A.The standard for review by Supreme Court of an order of summary judgment js as if the motion for summary judgment is originally before it.
B. Under proper rules of deed construction, when all parts of the quit claim deed are construed together, the trial court erred in holding as a matter of law that Willowbrook was the grantee of only a limited grazing right in the property rather than the entire surface estate.
C. Construing the facts in appellant’s favor, the quit claim deed is at worst for appellants ambiguous as to the extent of the interest in the surface estate conveyed, and the deed must be construed in light of the surrounding circumstances.
D. The judgment errs in not recognizing the judicial estoppel effect of the 1968 judgment obtained jointly by Tim-ba-Bah and Willowbrook.
E. Appellants should have been allowed to assert claims for adverse possession and reformation.
F. Even if not reversed, the judgment must be clarified to protect appellants’ grazing rights in the surface from interference or destruction by plaintiff.

Appellee responds with the following issues:

I. Was the grant of summary judgment proper in this case?
II. Did the trial court properly deny appellants’ eleventh hour attempts to assert defenses of adverse possession and reformation?
III. Is there a need for further proceedings to delineate appellants’ rights?

FACTS

This case involves a dispute over certain rights to property located in Fremont County, Wyoming.1 On June 9, 1966, a [322]*322quit claim deed was executed between Tim-ba-Bah Mining Company and Willowbrook ■Ranch, Inc., both Wyoming corporations, conveying all of the “surface grazing rights, including B.L.M. rights” to Willow-brook, while Timba-Bah reserved the mineral rights in the property.
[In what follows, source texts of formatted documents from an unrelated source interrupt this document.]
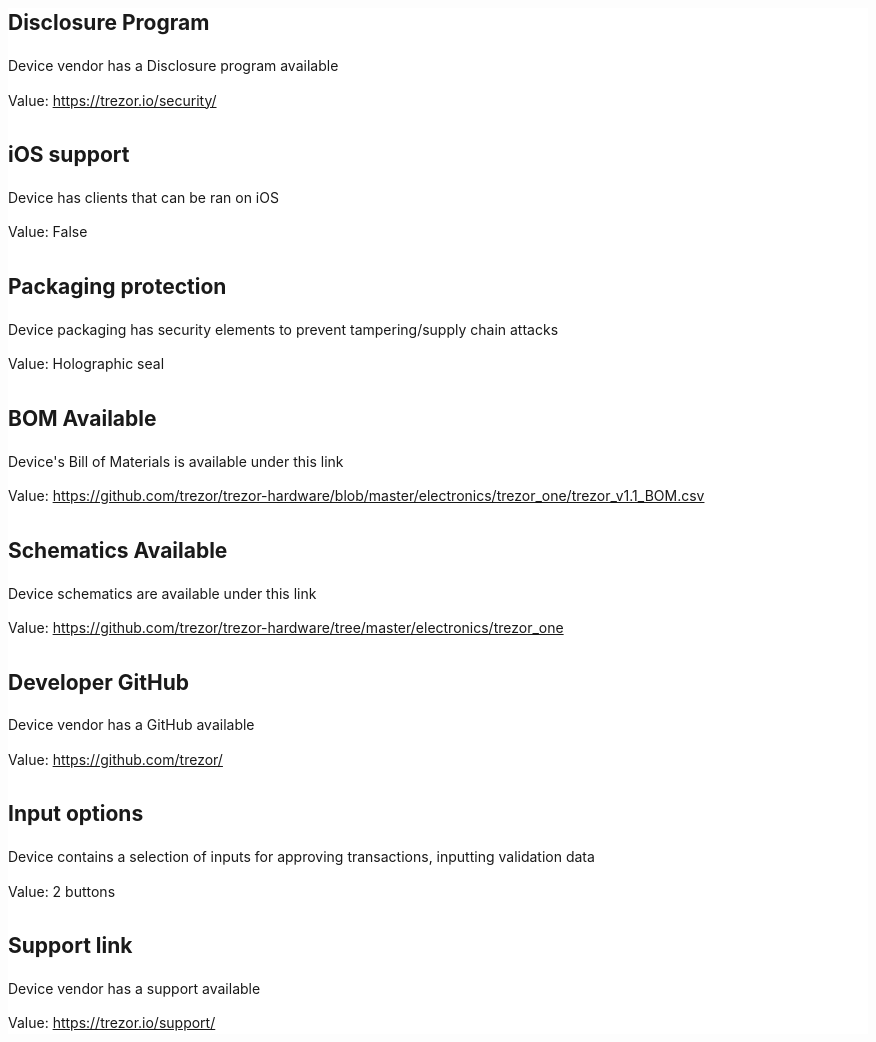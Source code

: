 ## Disclosure Program
Device vendor has a Disclosure program available

Value: https://trezor.io/security/



## iOS support
Device has clients that can be ran on iOS

Value: False



## Packaging protection
Device packaging has security elements to prevent tampering/supply chain attacks

Value: Holographic seal



## BOM Available
Device's Bill of Materials is available under this link

Value: https://github.com/trezor/trezor-hardware/blob/master/electronics/trezor_one/trezor_v1.1_BOM.csv



## Schematics Available
Device schematics are available under this link

Value: https://github.com/trezor/trezor-hardware/tree/master/electronics/trezor_one



## Developer GitHub
Device vendor has a GitHub available

Value: https://github.com/trezor/



## Input options
Device contains a selection of inputs for approving transactions, inputting validation data

Value: 2 buttons



## Support link
Device vendor has a support available

Value: https://trezor.io/support/

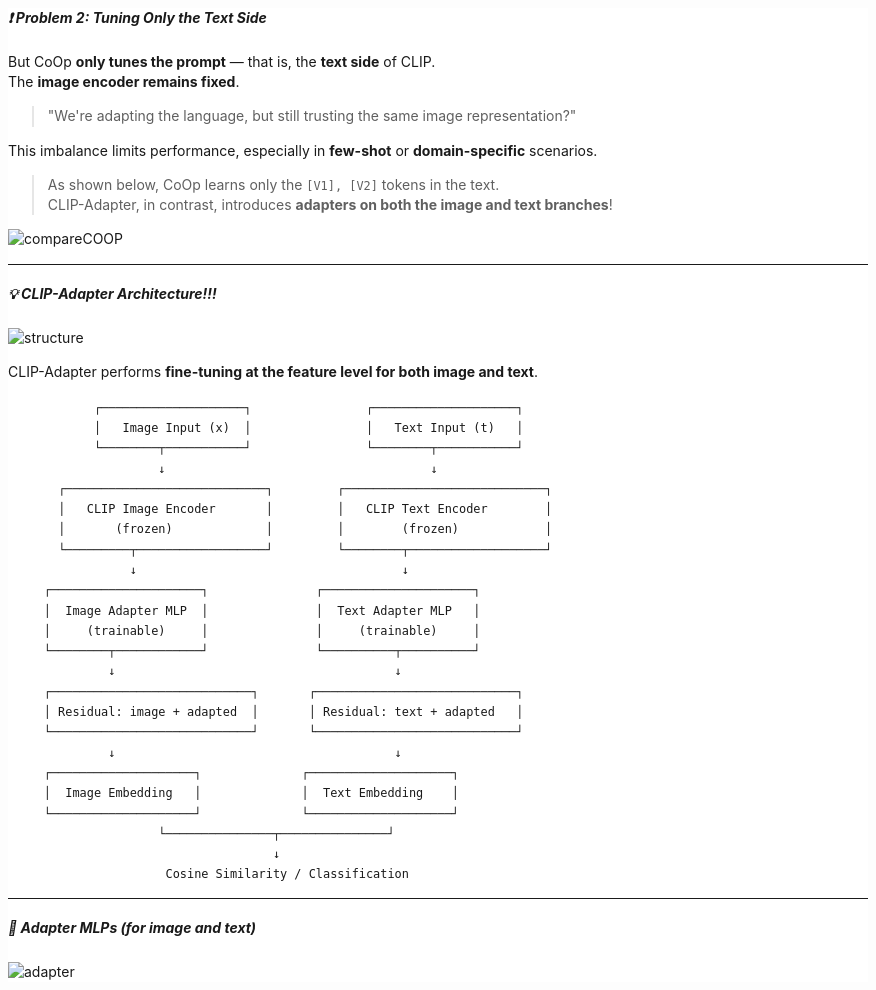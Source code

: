 
##### ❗ Problem 2: Tuning Only the Text Side

But CoOp **only tunes the prompt** — that is, the **text side** of CLIP.  
The **image encoder remains fixed**.

> "We're adapting the language, but still trusting the same image representation?"

This imbalance limits performance, especially in **few-shot** or **domain-specific** scenarios.

> As shown below, CoOp learns only the `[V1], [V2]` tokens in the text.  
> CLIP-Adapter, in contrast, introduces **adapters on both the image and text branches**!

![compareCOOP](https://github.com/user-attachments/assets/fd6c145d-7576-46da-a0e2-c1c534856ead)

---

##### 💡 CLIP-Adapter Architecture!!!  

![structure](https://github.com/user-attachments/assets/8b56436c-8e37-494a-9232-5fa84ae2e9a1)

CLIP-Adapter performs **fine-tuning at the feature level for both image and text**.

```
            ┌────────────────────┐                ┌────────────────────┐
            │   Image Input (x)  │                │   Text Input (t)   │
            └────────┬───────────┘                └────────┬───────────┘
                     ↓                                     ↓
       ┌────────────────────────────┐         ┌────────────────────────────┐
       │   CLIP Image Encoder       │         │   CLIP Text Encoder        │
       │       (frozen)             │         │        (frozen)            │
       └─────────┬──────────────────┘         └────────┬───────────────────┘
                 ↓                                     ↓
     ┌─────────────────────┐               ┌─────────────────────┐
     │  Image Adapter MLP  │               │  Text Adapter MLP   │
     │     (trainable)     │               │     (trainable)     │
     └────────┬────────────┘               └──────────┬──────────┘
              ↓                                       ↓
     ┌────────────────────────────┐       ┌────────────────────────────┐
     │ Residual: image + adapted  │       │ Residual: text + adapted   │
     └────────────────────────────┘       └────────────────────────────┘
              ↓                                       ↓
     ┌────────────────────┐              ┌────────────────────┐
     │  Image Embedding   │              │  Text Embedding    │
     └────────────────────┘              └────────────────────┘
                     └───────────────┬───────────────┘
                                     ↓
                      Cosine Similarity / Classification
```

---

##### 🔧 Adapter MLPs (for image and text)

![adapter](https://github.com/user-attachments/assets/8af17eed-1b5a-4069-9836-d974b27f7bea)
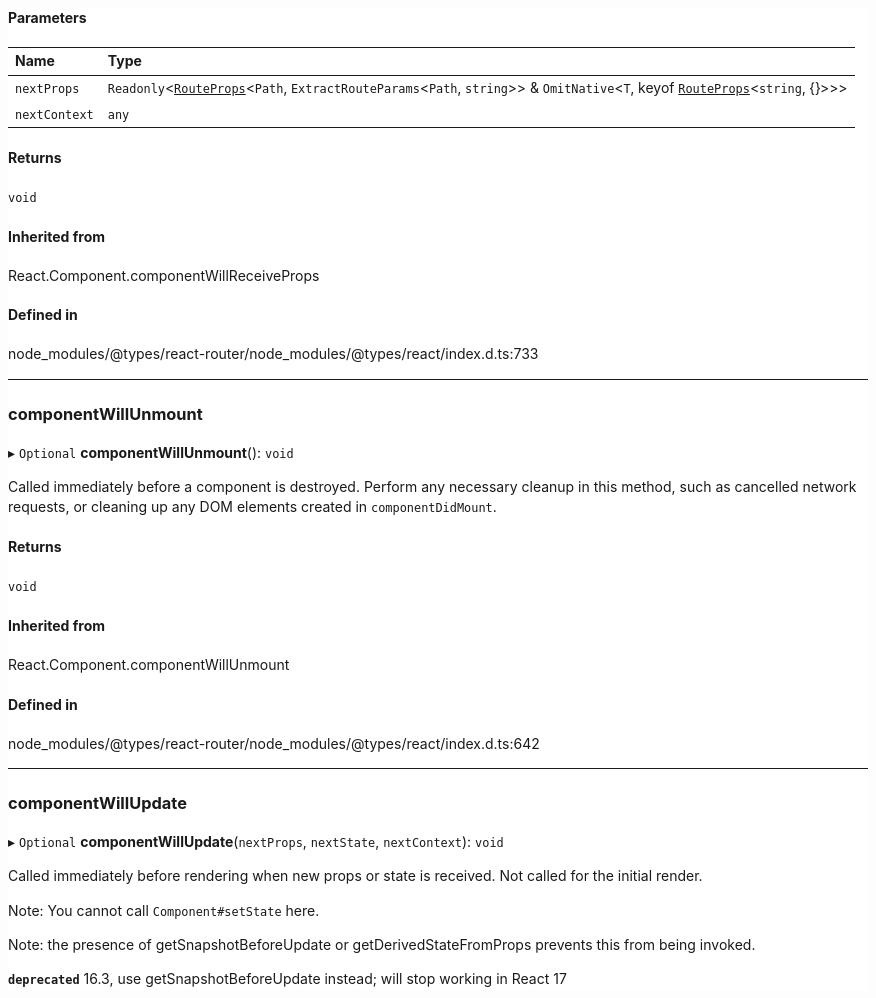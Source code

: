 #### Parameters

| Name | Type |
| :------ | :------ |
| `nextProps` | `Readonly`<[`RouteProps`](../interfaces/ReactRouterDom.RouteProps.md)<`Path`, `ExtractRouteParams`<`Path`, `string`\>\> & `OmitNative`<`T`, keyof [`RouteProps`](../interfaces/ReactRouterDom.RouteProps.md)<`string`, {}\>\>\> |
| `nextContext` | `any` |

#### Returns

`void`

#### Inherited from

React.Component.componentWillReceiveProps

#### Defined in

node_modules/@types/react-router/node_modules/@types/react/index.d.ts:733

___

### componentWillUnmount

▸ `Optional` **componentWillUnmount**(): `void`

Called immediately before a component is destroyed. Perform any necessary cleanup in this method, such as
cancelled network requests, or cleaning up any DOM elements created in `componentDidMount`.

#### Returns

`void`

#### Inherited from

React.Component.componentWillUnmount

#### Defined in

node_modules/@types/react-router/node_modules/@types/react/index.d.ts:642

___

### componentWillUpdate

▸ `Optional` **componentWillUpdate**(`nextProps`, `nextState`, `nextContext`): `void`

Called immediately before rendering when new props or state is received. Not called for the initial render.

Note: You cannot call `Component#setState` here.

Note: the presence of getSnapshotBeforeUpdate or getDerivedStateFromProps
prevents this from being invoked.

**`deprecated`** 16.3, use getSnapshotBeforeUpdate instead; will stop working in React 17
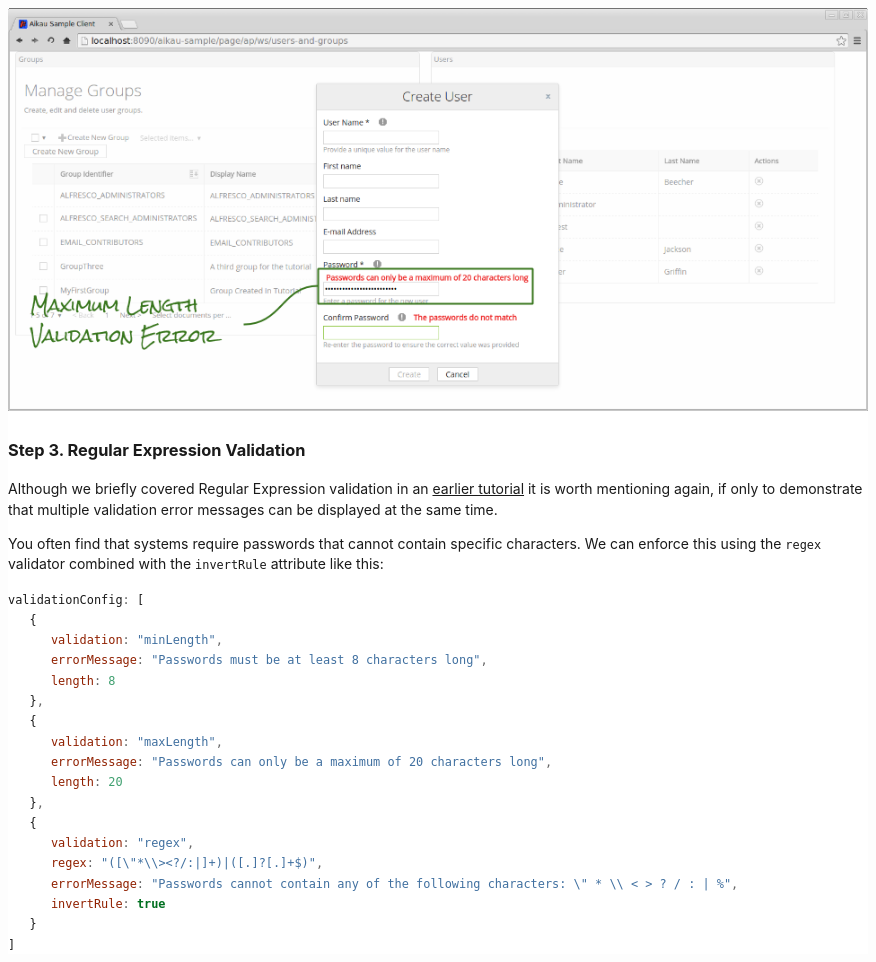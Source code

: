 ![Screenshot showing maximum length validation error](../resources/Tutorial16-Image3.png "Screenshot showing maximum length validation error")

### Step 3. Regular Expression Validation
Although we briefly covered Regular Expression validation in an [earlier tutorial](./Tutorial7.md "Link to Form Dialogs tutorial") it is worth mentioning again, if only to demonstrate that multiple validation error messages can be displayed at the same time.

You often find that systems require passwords that cannot contain specific characters. We can enforce this using the `regex` validator combined with the `invertRule` attribute like this:

```JAVASCRIPT
validationConfig: [
   {
      validation: "minLength",
      errorMessage: "Passwords must be at least 8 characters long",
      length: 8
   },
   {
      validation: "maxLength",
      errorMessage: "Passwords can only be a maximum of 20 characters long",
      length: 20
   },
   {
      validation: "regex",
      regex: "([\"*\\><?/:|]+)|([.]?[.]+$)",
      errorMessage: "Passwords cannot contain any of the following characters: \" * \\ < > ? / : | %",
      invertRule: true
   }
]
```

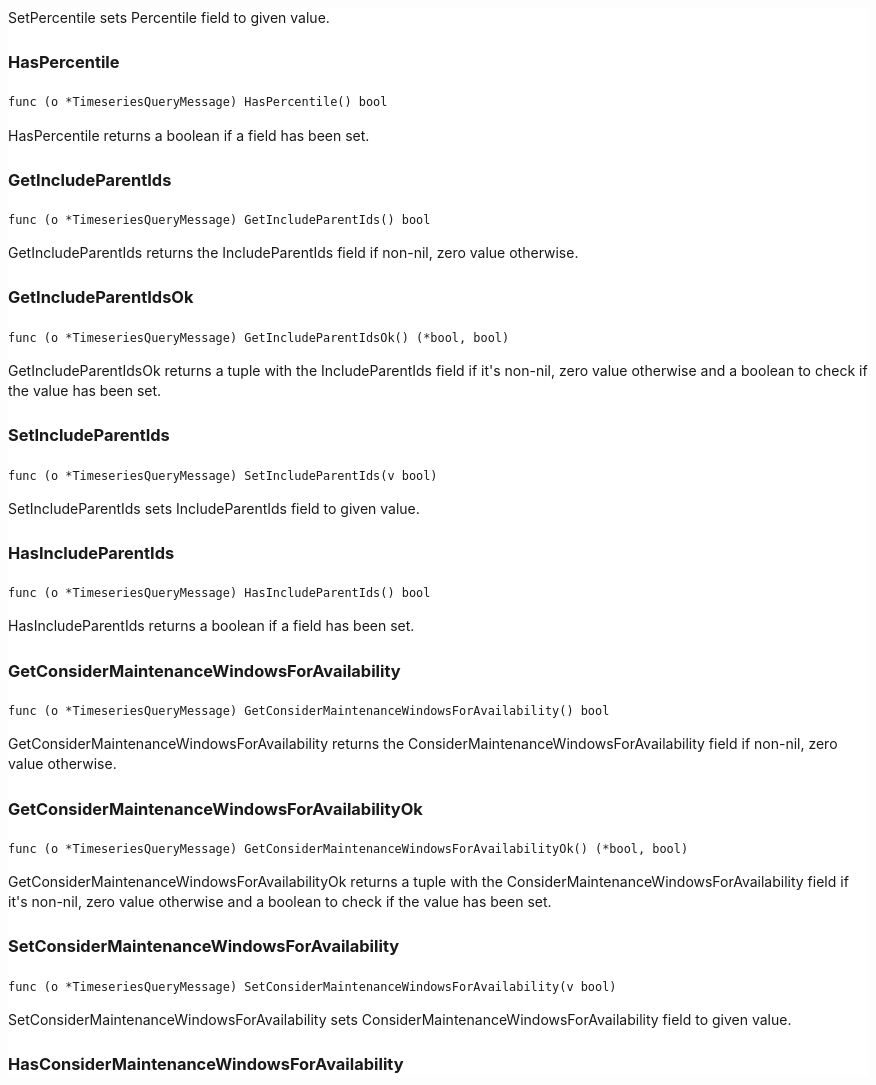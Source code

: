 SetPercentile sets Percentile field to given value.

### HasPercentile

`func (o *TimeseriesQueryMessage) HasPercentile() bool`

HasPercentile returns a boolean if a field has been set.

### GetIncludeParentIds

`func (o *TimeseriesQueryMessage) GetIncludeParentIds() bool`

GetIncludeParentIds returns the IncludeParentIds field if non-nil, zero value otherwise.

### GetIncludeParentIdsOk

`func (o *TimeseriesQueryMessage) GetIncludeParentIdsOk() (*bool, bool)`

GetIncludeParentIdsOk returns a tuple with the IncludeParentIds field if it's non-nil, zero value otherwise
and a boolean to check if the value has been set.

### SetIncludeParentIds

`func (o *TimeseriesQueryMessage) SetIncludeParentIds(v bool)`

SetIncludeParentIds sets IncludeParentIds field to given value.

### HasIncludeParentIds

`func (o *TimeseriesQueryMessage) HasIncludeParentIds() bool`

HasIncludeParentIds returns a boolean if a field has been set.

### GetConsiderMaintenanceWindowsForAvailability

`func (o *TimeseriesQueryMessage) GetConsiderMaintenanceWindowsForAvailability() bool`

GetConsiderMaintenanceWindowsForAvailability returns the ConsiderMaintenanceWindowsForAvailability field if non-nil, zero value otherwise.

### GetConsiderMaintenanceWindowsForAvailabilityOk

`func (o *TimeseriesQueryMessage) GetConsiderMaintenanceWindowsForAvailabilityOk() (*bool, bool)`

GetConsiderMaintenanceWindowsForAvailabilityOk returns a tuple with the ConsiderMaintenanceWindowsForAvailability field if it's non-nil, zero value otherwise
and a boolean to check if the value has been set.

### SetConsiderMaintenanceWindowsForAvailability

`func (o *TimeseriesQueryMessage) SetConsiderMaintenanceWindowsForAvailability(v bool)`

SetConsiderMaintenanceWindowsForAvailability sets ConsiderMaintenanceWindowsForAvailability field to given value.

### HasConsiderMaintenanceWindowsForAvailability
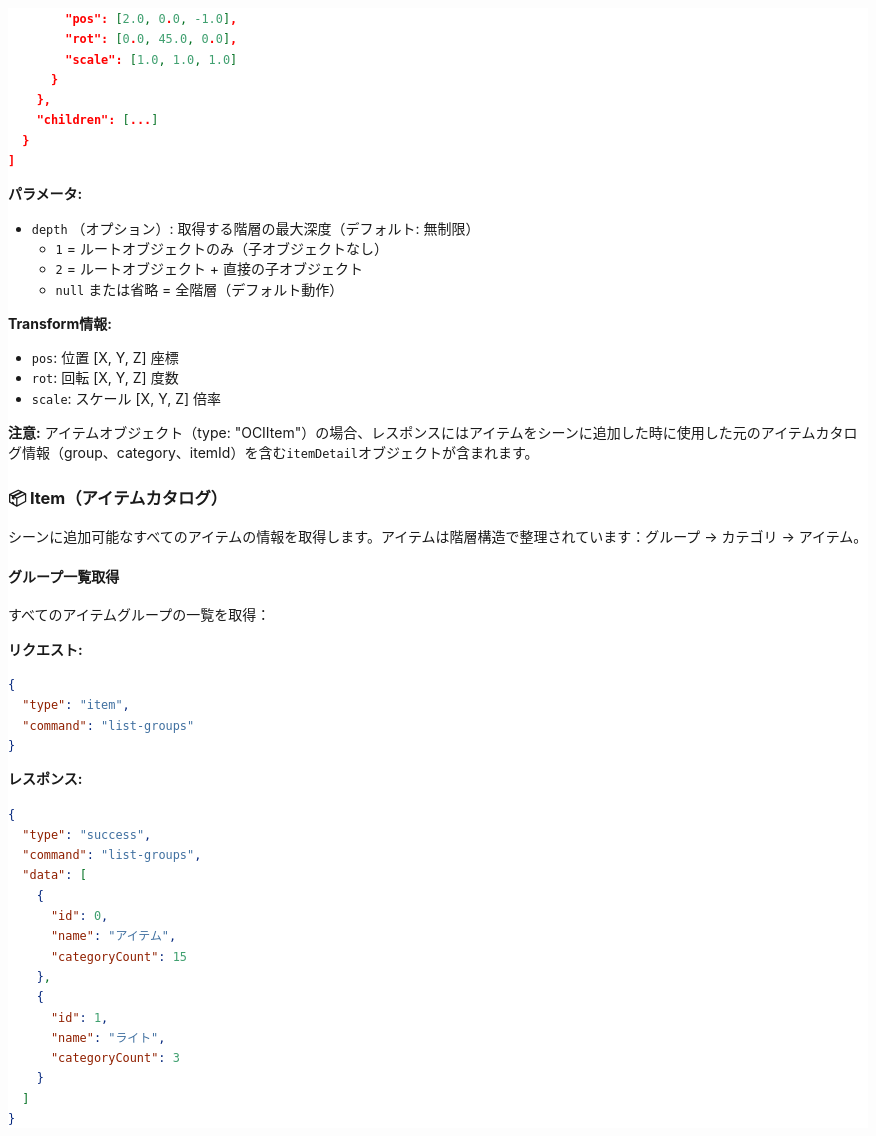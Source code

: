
 ```json
        "pos": [2.0, 0.0, -1.0],
        "rot": [0.0, 45.0, 0.0],
        "scale": [1.0, 1.0, 1.0]
      }
    },
    "children": [...]
  }
]
```

**パラメータ:**
- `depth` （オプション）: 取得する階層の最大深度（デフォルト: 無制限）
  - `1` = ルートオブジェクトのみ（子オブジェクトなし）
  - `2` = ルートオブジェクト + 直接の子オブジェクト
  - `null` または省略 = 全階層（デフォルト動作）

**Transform情報:**
- `pos`: 位置 [X, Y, Z] 座標
- `rot`: 回転 [X, Y, Z] 度数
- `scale`: スケール [X, Y, Z] 倍率

**注意:** アイテムオブジェクト（type: "OCIItem"）の場合、レスポンスにはアイテムをシーンに追加した時に使用した元のアイテムカタログ情報（group、category、itemId）を含む`itemDetail`オブジェクトが含まれます。

### 📦 Item（アイテムカタログ）

シーンに追加可能なすべてのアイテムの情報を取得します。アイテムは階層構造で整理されています：グループ → カテゴリ → アイテム。

#### グループ一覧取得

すべてのアイテムグループの一覧を取得：

**リクエスト:**
```json
{
  "type": "item",
  "command": "list-groups"
}
```

**レスポンス:**
```json
{
  "type": "success",
  "command": "list-groups",
  "data": [
    {
      "id": 0,
      "name": "アイテム",
      "categoryCount": 15
    },
    {
      "id": 1,
      "name": "ライト",
      "categoryCount": 3
    }
  ]
}
```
On May 28, 1968, Willowbrook as owner of the surface rights and Timba-Bah as owner of the mineral rights jointly brought action to quiet title in the property against several defendants. The defendants in the action defaulted and the court granted the rights sought by Willowbrook and Timba-Bah on August 12, 1968. On June 15, 1981, Tim-ba-Bah conveyed its mineral rights in the property to Nuggett Exploration, Inc., a Nevada corporation authorized to do business in Wyoming. On June 7, 1989, Wil-lowbrook executed to Stevan J. Smith, with consent of his wife, Patricia K. Smith, a mortgage deed, conveying all of Willow-brook’s surface rights in the property. Then on June 13, 1989, Willowbrook recorded a quit claim deed, conveying the surface rights and excepting the mineral rights to the property to Smith.

On November 14, 1991, Nuggett filed an action for declaratory judgment against Smith and Willowbrook seeking to have the respective rights of the parties determined according to the quit claim deed executed between Willowbrook and Timba-Bah in 1966. At issue is the right to rock, dredge and sand tailings, as well as gravel, stock piles, residue and overburden on the property. Willowbrook and Smith counterclaimed seeking to quiet title in the surface rights of the property. Both parties moved for summary judgment and on March 23, 1992, the trial court granted summary judgment to Nuggett. The court found the 1966 deed to be unambiguous on its face and Nuggett to be

the record owner of the entire fee simple estate * * * subject only to surface grazing rights, including B.L.M. rights, conveyed to Defendant Willowbrook Ranch, Inc., by virtue of that certain quitclaim deed * * * recorded on June 9, 1966

The court found Nuggett to have the “sole and exclusive right, title and interest in and to any and all of the rock tailings, dredge tailings, sand tailings, gravel, sand, stock piles, residue, and overburden.” Appellants’ motions for reconsideration, to amend pleadings to include claims for adverse possession and reformation and to supplement the evidentiary record were denied. Smith and Willowbrook now appeal the denial of these motions and the grant of summary judgment to Nuggett.

DISCUSSION

1. Standard of review

Our review of a summary judgment must be made from the viewpoint favorable to the party opposing it and with examination of the material upon which it is based from the same standpoint as did the district judge.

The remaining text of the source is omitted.